Source data
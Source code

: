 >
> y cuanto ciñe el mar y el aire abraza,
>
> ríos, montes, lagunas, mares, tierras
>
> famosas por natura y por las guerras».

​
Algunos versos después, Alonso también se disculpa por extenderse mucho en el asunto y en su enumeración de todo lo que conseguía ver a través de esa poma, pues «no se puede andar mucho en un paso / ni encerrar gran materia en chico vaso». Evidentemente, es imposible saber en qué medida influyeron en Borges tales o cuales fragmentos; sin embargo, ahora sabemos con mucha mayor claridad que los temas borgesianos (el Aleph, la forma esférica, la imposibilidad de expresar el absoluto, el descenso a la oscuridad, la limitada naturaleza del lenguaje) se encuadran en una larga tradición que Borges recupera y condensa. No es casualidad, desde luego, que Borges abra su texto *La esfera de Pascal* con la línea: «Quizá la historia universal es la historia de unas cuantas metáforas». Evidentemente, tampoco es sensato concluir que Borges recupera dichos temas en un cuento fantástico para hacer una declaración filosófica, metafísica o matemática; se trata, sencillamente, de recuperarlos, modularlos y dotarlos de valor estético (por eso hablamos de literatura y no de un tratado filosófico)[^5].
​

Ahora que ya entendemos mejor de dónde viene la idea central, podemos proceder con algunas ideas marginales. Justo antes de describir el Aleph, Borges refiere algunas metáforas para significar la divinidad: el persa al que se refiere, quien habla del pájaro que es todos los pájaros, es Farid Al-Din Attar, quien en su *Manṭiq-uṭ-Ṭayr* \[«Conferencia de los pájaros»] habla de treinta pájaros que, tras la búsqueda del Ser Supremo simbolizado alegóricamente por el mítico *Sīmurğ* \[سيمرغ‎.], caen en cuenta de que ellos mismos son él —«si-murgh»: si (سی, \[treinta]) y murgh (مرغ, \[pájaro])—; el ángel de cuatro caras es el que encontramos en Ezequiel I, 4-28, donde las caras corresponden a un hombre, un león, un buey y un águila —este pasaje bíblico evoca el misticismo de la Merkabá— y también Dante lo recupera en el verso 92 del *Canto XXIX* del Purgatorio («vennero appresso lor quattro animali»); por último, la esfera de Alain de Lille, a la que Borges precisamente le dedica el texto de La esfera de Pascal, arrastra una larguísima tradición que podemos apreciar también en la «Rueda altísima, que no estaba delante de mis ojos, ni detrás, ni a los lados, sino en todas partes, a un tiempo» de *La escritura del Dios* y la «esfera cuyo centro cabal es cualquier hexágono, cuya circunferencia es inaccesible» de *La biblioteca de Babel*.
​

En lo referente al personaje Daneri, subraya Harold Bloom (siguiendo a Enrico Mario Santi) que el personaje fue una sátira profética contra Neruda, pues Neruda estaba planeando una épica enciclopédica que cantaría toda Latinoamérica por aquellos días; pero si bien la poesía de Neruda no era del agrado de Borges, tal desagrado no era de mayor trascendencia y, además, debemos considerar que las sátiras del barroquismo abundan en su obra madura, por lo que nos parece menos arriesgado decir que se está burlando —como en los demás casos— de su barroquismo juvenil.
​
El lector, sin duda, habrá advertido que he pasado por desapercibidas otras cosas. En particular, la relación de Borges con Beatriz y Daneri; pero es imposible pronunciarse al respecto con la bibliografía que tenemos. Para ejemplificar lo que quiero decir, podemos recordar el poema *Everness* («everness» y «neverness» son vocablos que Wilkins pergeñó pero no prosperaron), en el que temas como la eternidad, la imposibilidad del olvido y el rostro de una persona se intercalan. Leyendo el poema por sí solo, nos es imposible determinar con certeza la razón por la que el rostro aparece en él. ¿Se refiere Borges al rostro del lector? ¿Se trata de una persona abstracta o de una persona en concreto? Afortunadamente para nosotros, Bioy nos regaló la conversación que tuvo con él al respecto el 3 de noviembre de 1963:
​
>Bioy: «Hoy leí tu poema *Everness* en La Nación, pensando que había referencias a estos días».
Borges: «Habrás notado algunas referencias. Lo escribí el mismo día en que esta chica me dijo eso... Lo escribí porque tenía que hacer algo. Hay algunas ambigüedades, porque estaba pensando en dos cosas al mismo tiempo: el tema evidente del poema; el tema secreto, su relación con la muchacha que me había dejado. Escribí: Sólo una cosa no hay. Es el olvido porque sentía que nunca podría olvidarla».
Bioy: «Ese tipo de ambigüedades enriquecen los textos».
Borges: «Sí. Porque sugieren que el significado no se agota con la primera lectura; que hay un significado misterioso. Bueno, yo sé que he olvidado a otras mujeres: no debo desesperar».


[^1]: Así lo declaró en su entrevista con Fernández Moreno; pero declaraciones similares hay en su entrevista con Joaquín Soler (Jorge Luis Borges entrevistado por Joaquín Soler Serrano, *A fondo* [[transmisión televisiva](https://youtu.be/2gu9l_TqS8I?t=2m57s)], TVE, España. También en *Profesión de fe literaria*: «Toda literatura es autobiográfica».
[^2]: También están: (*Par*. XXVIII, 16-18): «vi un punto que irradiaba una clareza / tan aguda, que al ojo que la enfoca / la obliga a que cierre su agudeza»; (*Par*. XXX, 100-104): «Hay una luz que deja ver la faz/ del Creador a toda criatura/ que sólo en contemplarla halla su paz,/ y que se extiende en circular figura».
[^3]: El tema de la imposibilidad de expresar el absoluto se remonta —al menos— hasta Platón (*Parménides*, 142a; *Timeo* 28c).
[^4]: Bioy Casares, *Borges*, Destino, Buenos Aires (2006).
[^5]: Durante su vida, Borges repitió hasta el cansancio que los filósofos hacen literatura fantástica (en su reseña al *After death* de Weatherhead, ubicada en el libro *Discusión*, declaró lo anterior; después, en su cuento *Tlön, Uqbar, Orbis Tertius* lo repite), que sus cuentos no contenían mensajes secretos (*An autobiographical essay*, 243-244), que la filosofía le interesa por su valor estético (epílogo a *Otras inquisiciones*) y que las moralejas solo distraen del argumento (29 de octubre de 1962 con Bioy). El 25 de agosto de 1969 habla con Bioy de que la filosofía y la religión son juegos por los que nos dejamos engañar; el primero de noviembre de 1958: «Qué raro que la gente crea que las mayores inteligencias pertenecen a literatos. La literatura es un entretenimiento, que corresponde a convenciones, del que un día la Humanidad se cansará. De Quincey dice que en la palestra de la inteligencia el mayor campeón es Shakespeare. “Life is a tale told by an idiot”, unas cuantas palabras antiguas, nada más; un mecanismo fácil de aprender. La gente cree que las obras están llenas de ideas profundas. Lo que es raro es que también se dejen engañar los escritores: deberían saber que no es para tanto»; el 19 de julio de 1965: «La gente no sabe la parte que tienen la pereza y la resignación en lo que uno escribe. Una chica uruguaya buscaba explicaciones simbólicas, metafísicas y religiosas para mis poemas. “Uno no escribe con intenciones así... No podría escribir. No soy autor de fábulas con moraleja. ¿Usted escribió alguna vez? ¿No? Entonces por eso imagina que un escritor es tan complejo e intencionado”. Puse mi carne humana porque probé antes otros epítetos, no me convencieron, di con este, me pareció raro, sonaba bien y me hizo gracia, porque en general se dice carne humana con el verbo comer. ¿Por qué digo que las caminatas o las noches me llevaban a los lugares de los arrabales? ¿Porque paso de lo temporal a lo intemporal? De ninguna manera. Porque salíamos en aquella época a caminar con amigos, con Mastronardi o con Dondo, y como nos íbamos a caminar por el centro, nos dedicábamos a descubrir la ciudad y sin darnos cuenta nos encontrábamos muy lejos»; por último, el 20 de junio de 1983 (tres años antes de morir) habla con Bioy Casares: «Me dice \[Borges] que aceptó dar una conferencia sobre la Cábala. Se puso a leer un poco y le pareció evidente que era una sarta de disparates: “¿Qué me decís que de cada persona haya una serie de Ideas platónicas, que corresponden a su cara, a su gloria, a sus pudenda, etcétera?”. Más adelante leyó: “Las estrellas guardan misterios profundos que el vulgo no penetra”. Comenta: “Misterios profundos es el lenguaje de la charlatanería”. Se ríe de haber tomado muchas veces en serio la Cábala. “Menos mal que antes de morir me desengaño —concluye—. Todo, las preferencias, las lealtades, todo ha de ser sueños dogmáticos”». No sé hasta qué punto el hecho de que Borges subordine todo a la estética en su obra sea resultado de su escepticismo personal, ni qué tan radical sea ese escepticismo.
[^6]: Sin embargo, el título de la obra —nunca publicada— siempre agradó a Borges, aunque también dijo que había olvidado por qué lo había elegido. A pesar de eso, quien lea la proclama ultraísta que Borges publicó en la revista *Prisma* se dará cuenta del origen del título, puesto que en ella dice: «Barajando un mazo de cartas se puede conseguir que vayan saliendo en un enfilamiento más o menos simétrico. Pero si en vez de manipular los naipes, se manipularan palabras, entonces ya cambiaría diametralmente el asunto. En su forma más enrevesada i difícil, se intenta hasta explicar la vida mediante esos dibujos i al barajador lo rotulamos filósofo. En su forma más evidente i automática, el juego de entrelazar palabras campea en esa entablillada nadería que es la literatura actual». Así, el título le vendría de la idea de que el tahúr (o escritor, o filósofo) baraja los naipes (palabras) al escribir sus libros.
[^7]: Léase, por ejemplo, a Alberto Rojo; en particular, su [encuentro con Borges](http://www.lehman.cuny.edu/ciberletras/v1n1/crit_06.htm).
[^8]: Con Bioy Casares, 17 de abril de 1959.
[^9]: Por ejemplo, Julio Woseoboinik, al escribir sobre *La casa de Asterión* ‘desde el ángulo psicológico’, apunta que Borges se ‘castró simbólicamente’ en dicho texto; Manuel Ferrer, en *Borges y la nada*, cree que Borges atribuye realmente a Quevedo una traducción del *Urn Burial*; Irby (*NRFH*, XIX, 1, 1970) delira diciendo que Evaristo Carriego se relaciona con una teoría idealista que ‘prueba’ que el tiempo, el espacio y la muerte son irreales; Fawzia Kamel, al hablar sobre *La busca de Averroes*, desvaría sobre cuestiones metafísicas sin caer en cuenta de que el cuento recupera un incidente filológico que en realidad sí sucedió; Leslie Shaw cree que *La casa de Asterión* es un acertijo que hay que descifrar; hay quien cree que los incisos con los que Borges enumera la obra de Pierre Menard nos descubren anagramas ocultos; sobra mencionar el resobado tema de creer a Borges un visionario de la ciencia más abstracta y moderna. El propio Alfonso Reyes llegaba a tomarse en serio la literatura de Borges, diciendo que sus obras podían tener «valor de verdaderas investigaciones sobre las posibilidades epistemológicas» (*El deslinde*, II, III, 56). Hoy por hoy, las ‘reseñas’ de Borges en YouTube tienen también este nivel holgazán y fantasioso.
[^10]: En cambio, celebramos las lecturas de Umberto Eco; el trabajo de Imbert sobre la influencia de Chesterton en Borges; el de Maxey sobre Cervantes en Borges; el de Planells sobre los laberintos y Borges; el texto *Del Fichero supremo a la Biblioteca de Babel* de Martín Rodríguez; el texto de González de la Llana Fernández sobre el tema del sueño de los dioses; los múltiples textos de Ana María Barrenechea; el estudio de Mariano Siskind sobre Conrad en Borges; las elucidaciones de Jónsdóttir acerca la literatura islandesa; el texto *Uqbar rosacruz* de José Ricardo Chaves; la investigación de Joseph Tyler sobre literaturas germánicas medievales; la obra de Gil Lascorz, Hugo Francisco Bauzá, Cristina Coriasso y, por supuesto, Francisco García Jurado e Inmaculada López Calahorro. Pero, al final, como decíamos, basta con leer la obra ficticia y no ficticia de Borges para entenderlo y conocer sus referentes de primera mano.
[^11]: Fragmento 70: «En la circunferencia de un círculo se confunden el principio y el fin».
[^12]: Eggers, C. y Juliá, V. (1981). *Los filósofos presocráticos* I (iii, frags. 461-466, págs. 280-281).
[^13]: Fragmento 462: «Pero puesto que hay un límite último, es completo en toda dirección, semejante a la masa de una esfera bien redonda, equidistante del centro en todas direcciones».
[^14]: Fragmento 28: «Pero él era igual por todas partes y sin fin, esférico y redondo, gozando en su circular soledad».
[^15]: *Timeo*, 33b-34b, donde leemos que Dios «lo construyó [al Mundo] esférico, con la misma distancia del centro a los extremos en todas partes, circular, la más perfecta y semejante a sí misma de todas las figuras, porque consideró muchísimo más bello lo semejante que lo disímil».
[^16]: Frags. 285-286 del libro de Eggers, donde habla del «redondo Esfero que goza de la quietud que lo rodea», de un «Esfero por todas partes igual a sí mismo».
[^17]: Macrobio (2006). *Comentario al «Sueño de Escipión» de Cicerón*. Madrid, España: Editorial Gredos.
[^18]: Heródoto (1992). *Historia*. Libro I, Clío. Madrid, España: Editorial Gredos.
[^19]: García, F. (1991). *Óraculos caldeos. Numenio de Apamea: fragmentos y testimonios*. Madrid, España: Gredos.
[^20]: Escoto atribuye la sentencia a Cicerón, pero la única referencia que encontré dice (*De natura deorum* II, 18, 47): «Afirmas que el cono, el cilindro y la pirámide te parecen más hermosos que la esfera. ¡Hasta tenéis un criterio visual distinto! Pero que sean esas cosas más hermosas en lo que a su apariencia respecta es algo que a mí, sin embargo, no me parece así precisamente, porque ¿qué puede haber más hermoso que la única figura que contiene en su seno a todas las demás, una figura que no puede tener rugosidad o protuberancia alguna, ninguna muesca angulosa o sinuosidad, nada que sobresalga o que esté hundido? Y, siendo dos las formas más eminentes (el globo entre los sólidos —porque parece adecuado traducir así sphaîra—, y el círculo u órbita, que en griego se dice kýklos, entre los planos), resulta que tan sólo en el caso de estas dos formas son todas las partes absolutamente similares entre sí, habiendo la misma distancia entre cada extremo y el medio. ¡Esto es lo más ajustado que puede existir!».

▸ Directions
Which lines above include the word "igual"? Show each one.

▸ Written answer
[^14]: Fragmento 28: «Pero él era igual por todas partes y sin fin, esférico y redondo, gozando en su circular soledad».
[^16]: Frags. 285-286 del libro de Eggers, donde habla del «redondo Esfero que goza de la quietud que lo rodea», de un «Esfero por todas partes igual a sí mismo».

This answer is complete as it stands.